Eduardo Medrano
TAL DÍA COMO HOY
El cepillo de dientes
España atraviesa un momento delicado. No solo por los desafíos económicos, territoriales o internacionales, sino por algo más profundo y corrosivo: el deterioro de la confianza entre los ciudadanos y quienes los gobiernan. En este contexto, la palabra dignidad adquiere un peso especial. No es retórica. Es una exigencia democrática.
Gobernar no es resistir en el poder a cualquier precio. No es convertir cada comparecencia en un ejercicio de propaganda ni cada crítica en un ataque personal. Gobernar exige altura de miras, respeto institucional y una mínima conciencia de Estado. Y eso, es precisamente lo que muchos ciudadanos sienten que se está perdiendo.
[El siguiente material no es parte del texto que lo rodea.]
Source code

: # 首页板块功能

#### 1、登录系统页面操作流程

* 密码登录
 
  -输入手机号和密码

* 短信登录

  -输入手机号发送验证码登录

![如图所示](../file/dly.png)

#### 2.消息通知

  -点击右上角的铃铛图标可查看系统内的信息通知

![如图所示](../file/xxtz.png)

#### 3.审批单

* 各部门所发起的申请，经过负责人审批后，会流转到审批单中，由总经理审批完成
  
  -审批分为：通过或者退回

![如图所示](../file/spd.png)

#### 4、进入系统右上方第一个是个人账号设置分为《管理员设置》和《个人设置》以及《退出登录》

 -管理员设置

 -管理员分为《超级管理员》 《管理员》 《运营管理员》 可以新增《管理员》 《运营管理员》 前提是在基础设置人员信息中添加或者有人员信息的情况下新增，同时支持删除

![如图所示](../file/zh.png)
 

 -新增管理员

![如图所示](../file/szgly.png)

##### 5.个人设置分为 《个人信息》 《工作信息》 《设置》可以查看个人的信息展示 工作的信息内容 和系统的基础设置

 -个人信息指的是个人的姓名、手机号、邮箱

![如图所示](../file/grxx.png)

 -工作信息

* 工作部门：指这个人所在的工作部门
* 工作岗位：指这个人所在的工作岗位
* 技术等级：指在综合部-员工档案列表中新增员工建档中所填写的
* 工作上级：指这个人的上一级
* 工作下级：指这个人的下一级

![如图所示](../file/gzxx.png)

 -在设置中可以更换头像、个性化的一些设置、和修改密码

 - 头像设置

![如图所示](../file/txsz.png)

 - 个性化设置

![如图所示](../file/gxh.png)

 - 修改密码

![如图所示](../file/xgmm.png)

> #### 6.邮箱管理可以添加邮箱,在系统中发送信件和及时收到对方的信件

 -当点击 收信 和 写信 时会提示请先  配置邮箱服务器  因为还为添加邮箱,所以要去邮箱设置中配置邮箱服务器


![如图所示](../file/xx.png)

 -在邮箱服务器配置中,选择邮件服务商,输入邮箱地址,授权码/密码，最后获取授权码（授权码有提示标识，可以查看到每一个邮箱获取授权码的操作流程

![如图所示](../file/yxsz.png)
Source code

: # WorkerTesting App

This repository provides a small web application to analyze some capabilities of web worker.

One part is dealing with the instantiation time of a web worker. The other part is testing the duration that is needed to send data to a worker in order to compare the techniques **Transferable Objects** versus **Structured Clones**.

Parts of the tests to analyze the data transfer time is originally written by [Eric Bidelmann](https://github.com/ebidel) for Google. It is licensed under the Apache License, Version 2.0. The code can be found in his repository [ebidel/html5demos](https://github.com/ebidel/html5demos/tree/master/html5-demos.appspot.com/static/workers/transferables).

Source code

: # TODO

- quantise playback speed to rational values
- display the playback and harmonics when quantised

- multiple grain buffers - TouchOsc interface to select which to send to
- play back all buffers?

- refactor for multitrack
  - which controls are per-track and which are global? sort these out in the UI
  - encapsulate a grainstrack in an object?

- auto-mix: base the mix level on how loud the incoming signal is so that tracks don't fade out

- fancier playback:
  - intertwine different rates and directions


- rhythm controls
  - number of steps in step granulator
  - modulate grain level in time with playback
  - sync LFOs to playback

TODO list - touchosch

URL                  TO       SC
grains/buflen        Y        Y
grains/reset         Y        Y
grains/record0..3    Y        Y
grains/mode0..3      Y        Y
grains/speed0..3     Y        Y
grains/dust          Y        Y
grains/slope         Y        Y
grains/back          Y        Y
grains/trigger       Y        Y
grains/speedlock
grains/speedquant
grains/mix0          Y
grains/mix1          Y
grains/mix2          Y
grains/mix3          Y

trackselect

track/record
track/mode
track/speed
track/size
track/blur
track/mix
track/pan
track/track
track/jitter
En los últimos años, el debate político se ha degradado hasta extremos preocupantes. Se gobierna a golpe de relato, se desprecia la discrepancia y se normaliza una polarización que divide a la sociedad en bloques irreconciliables. Quien critica es tachado de enemigo; quien duda, de desleal. Esta forma de ejercer el poder no fortalece la democracia española: la empobrece
La dignidad política se demuestra con hechos. Se demuestra explicando la verdad, aunque incomode. Se demuestra respetando la separación de poderes y las instituciones del Estado, no utilizándolas como herramientas partidistas. Se demuestra tratando a los ciudadanos como adultos capaces de comprender la complejidad, y no como simples destinatarios de consignas.
España no es un eslogan ni una campaña permanente. Es un país con millones de personas que trabajan, pagan impuestos, sostienen los servicios públicos y esperan algo más que discursos autocomplacientes. No es digno minimizar los problemas reales -la pérdida de poder adquisitivo, la incertidumbre laboral, el acceso a la vivienda, la corrupción- mientras se insiste en una visión edulcorada de la realidad.
Los ciudadanos necesitamos menos confrontación y más responsabilidad. Menos propaganda y más respeto. Menos soberbia y más autocrítica. La dignidad no consiste en no equivocarse, sino en reconocer los errores, corregirlos y asumir las consecuencias políticas de las decisiones tomadas.
No pretendo con estas líneas hacer un llamamiento al enfrentamiento, sino a la decencia institucional. La dignidad es el mínimo exigible a quien ostenta el máximo poder ejecutivo del país. Sin ella, la autoridad se vuelve frágil, el liderazgo se vacía y la política pierde su razón de ser.
Dignidad, señor presidente. Dignidad con España, con sus instituciones y con sus ciudadanos. Porque un país puede soportar gobiernos mediocres, pero no debería resignarse nunca a gobiernos sin dignidad.